IntroductionSeveral reports demonstrated that cadmium (Cd) had proinflammatory activities. The present study aimed to investigate whether Cd induces inflammatory cytokines in mouse placenta and human trophoblast cells. MethodsHuman JEG-3 cells were treated with different concentration of CdCl2 (0–50 μM) or CdCl2 (25 μM) for different times. The pregnant mice were administered with CdCl2 (3.0 mg/kg, i.p.) on GD15. ResultsTNF-α, IL-8 and IL-6 mRNAs were elevated in CdCl2-treated JEG-3 cells. Several inflammatory cytokines were up-regulated in Cd-treated placenta of mice. Moreover, keratinocyte chemokine (KC), a functional analogue of human IL-8, was increased in maternal serum and amniotic fluid from CdCl2-exposed mice. Additional experiment showed that gestational Cd exposure activated Akt signaling in mouse placenta. Co-culture with CdCl2 elevated pAkt level in JEG-3 cells in concentration- and time-dependent manners.

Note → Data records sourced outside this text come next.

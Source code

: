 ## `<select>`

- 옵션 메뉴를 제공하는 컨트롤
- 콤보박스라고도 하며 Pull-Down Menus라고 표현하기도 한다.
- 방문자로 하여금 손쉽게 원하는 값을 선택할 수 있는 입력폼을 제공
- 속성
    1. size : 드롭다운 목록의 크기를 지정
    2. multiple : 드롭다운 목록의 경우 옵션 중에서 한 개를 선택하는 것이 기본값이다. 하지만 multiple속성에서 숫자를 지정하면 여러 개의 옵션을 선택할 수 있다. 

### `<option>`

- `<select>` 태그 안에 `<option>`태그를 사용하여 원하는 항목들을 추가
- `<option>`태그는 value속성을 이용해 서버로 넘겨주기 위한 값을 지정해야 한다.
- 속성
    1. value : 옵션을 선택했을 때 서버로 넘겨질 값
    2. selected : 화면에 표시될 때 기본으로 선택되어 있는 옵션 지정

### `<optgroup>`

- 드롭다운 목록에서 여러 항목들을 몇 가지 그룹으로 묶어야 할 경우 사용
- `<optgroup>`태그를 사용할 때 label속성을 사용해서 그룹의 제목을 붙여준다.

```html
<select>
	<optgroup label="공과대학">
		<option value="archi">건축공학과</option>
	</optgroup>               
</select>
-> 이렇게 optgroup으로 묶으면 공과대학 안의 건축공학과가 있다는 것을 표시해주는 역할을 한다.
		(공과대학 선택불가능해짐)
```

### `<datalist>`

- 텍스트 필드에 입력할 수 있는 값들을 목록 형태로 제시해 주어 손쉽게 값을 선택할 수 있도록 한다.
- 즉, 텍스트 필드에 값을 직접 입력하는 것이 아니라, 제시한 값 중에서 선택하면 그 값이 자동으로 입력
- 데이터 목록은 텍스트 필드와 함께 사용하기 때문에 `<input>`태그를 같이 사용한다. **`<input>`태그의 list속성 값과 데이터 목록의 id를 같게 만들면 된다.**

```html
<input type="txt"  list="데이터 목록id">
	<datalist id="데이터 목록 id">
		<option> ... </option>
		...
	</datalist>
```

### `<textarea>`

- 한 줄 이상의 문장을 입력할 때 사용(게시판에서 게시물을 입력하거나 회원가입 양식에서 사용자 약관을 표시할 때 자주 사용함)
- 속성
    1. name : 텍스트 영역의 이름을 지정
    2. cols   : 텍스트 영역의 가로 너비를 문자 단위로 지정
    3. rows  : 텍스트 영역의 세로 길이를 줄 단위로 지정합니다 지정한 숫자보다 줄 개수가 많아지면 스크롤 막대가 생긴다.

LY294002, a specific inhibitor of PI3K, blocked CdCl2-evoked Akt phosphorylation in JEG-3 cells. Concomitantly, LY294002 inhibited CdCl2-induced IL-8 in JEG-3 cells. N-acetylcysteine (NAC), an antioxidant and a glutathione precursor, blocked CdCl2-evoked Akt phosphorylation in mouse placenta and human trophoblast cells. Additionally, NAC attenuated Cd-induced up-regulation of KC in amniotic fluid. DiscussionCd induces inflammatory cytokines partially through activating Akt signaling in mouse placenta and human trophoblast cells. NAC may be exploited for prevention of Cd-induced placental inflammation.